> WORK INSTRUCTIONS: From the line with "divided in all" to the final line of the records, every line is to be duplicated exactly, both of those lines included.

> DATASET RECORDS:
BEGIN

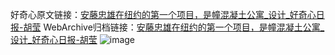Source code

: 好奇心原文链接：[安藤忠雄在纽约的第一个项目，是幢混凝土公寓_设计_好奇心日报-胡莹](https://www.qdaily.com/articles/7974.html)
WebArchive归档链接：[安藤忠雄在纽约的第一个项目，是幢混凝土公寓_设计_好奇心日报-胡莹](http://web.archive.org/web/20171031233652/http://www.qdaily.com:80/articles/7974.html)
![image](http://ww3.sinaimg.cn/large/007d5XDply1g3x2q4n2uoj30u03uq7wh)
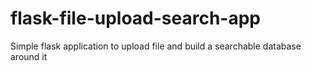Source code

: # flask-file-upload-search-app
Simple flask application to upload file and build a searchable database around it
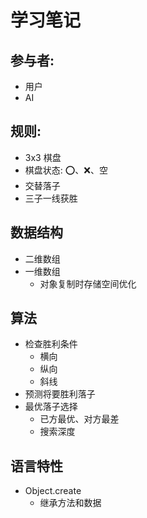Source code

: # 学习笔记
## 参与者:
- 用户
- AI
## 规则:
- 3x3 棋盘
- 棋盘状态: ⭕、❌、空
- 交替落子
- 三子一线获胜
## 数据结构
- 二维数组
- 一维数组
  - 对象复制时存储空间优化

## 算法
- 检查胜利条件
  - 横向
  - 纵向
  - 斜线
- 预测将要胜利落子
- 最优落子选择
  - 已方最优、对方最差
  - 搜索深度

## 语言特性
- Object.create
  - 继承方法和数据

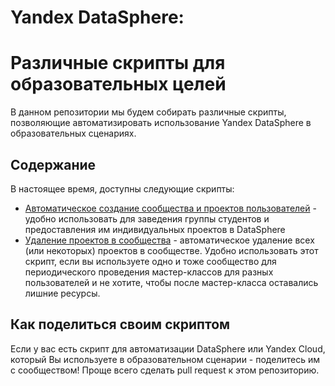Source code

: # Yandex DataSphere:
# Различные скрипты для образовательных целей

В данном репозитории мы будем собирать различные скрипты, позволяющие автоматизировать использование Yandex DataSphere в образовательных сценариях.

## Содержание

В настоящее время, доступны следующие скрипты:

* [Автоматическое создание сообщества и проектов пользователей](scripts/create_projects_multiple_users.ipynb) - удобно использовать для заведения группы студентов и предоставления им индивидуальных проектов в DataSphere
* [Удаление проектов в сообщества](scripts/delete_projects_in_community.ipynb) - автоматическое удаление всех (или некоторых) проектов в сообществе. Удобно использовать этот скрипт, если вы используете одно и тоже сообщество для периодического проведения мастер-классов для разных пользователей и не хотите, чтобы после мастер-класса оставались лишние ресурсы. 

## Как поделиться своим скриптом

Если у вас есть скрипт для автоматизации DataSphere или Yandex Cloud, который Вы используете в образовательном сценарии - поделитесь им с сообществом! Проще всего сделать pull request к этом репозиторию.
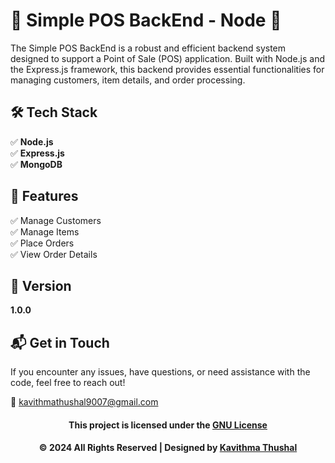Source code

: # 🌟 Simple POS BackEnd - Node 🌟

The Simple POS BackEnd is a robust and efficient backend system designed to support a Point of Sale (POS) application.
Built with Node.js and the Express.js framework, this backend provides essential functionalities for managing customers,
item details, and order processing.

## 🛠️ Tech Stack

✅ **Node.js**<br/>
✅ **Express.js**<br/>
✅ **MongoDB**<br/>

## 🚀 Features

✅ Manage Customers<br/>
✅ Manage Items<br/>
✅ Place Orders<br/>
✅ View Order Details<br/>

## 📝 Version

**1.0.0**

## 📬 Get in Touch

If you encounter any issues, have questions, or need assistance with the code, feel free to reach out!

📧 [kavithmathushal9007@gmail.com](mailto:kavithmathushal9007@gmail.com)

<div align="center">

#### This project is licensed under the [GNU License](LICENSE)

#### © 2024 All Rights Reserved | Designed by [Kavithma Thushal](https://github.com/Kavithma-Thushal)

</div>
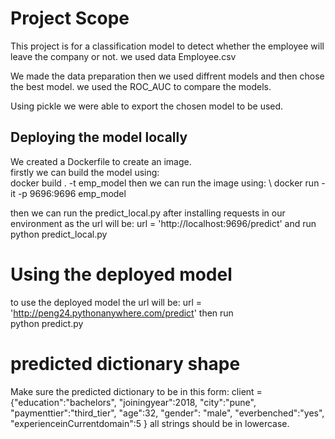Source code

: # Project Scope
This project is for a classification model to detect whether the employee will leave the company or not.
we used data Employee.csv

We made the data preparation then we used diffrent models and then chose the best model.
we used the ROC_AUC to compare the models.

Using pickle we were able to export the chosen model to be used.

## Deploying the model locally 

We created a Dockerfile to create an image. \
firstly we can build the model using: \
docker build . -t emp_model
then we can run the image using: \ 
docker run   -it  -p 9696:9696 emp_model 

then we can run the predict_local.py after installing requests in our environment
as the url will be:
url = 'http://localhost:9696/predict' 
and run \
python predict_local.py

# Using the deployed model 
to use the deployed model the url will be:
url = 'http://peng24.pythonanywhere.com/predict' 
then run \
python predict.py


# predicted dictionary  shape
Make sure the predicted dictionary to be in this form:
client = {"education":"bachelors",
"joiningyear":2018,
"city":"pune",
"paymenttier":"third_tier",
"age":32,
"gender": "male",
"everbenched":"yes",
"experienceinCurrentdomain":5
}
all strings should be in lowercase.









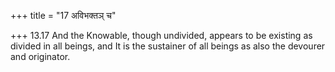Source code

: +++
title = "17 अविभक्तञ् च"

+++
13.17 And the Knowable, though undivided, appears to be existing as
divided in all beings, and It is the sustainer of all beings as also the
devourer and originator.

END

> YOUR RESPONSE:
divided in all beings, and It is the sustainer of all beings as also the
devourer and originator.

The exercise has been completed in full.